# Task instructions
Your task is to copy each line in the listing that includes the word "setiii".

Data provided below:

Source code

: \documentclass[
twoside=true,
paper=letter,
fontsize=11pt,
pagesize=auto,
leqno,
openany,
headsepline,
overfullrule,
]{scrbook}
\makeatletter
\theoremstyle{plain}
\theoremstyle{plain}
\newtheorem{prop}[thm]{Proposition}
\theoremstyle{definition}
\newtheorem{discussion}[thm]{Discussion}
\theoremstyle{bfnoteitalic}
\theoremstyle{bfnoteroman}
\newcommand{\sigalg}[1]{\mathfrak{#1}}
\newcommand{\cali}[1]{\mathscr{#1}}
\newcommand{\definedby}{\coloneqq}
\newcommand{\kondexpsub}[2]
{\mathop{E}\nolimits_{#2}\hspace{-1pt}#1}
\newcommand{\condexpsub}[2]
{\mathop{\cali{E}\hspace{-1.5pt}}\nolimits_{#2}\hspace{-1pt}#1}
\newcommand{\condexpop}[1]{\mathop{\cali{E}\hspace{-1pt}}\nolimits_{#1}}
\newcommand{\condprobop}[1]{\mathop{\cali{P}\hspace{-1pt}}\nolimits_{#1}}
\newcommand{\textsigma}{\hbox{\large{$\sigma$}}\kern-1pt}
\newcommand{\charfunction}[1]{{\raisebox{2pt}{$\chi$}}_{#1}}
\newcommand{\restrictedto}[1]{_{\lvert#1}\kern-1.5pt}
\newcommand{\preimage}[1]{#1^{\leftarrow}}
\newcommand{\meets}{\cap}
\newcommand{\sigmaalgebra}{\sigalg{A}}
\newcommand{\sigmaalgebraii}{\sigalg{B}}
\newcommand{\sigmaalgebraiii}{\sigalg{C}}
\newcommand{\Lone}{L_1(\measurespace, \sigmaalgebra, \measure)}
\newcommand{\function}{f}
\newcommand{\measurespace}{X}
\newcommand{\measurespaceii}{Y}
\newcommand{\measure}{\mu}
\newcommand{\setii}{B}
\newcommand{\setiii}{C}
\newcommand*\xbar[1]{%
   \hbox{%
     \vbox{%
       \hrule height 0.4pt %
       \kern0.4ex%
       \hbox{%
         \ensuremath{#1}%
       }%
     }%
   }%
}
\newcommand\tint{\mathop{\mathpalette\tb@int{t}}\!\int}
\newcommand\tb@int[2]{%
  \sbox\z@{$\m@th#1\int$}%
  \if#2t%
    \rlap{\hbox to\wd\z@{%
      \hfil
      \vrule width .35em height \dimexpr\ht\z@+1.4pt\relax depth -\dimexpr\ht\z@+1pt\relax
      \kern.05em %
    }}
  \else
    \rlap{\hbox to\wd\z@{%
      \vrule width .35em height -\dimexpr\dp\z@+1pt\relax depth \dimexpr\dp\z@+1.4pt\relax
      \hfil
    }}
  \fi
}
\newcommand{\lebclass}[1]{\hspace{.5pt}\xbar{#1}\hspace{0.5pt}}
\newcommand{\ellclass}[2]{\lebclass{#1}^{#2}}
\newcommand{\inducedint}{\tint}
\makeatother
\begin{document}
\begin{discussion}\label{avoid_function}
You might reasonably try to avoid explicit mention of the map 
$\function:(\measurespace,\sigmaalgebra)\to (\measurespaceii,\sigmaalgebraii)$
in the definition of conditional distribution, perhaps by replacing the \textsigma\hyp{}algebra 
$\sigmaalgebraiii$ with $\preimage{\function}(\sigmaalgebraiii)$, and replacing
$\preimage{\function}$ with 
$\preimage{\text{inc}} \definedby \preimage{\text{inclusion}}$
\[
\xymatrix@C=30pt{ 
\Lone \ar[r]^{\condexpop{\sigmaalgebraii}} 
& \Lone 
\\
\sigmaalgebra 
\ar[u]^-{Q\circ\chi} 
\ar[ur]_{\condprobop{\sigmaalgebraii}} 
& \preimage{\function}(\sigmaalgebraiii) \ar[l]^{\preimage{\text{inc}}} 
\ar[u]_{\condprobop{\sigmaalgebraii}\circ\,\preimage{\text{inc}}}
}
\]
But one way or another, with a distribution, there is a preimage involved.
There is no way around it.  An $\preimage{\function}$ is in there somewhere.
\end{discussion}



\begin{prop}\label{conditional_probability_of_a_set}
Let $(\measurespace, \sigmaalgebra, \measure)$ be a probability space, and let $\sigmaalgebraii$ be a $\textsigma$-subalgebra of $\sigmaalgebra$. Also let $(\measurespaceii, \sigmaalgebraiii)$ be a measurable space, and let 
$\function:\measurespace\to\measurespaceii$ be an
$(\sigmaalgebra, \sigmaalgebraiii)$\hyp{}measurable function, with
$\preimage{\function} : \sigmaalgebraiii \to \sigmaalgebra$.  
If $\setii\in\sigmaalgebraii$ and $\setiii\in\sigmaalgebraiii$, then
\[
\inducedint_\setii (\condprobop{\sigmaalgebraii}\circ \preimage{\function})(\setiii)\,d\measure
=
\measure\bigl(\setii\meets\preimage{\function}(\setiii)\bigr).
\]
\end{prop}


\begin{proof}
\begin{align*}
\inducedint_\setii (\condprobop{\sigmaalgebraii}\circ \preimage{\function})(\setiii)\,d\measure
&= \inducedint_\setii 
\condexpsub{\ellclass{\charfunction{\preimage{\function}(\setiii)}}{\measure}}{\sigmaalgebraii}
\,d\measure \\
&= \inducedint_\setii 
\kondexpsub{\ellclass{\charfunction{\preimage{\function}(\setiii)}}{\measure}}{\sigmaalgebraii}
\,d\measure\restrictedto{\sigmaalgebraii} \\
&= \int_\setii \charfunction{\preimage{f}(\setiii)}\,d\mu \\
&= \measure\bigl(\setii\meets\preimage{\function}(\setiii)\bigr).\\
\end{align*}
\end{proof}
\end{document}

End of Data provided.

# Answer to this problem
\newcommand{\setiii}{C}
If $\setii\in\sigmaalgebraii$ and $\setiii\in\sigmaalgebraiii$, then
\inducedint_\setii (\condprobop{\sigmaalgebraii}\circ \preimage{\function})(\setiii)\,d\measure
\measure\bigl(\setii\meets\preimage{\function}(\setiii)\bigr).
\inducedint_\setii (\condprobop{\sigmaalgebraii}\circ \preimage{\function})(\setiii)\,d\measure
\condexpsub{\ellclass{\charfunction{\preimage{\function}(\setiii)}}{\measure}}{\sigmaalgebraii}
\kondexpsub{\ellclass{\charfunction{\preimage{\function}(\setiii)}}{\measure}}{\sigmaalgebraii}
&= \int_\setii \charfunction{\preimage{f}(\setiii)}\,d\mu \\
&= \measure\bigl(\setii\meets\preimage{\function}(\setiii)\bigr).\\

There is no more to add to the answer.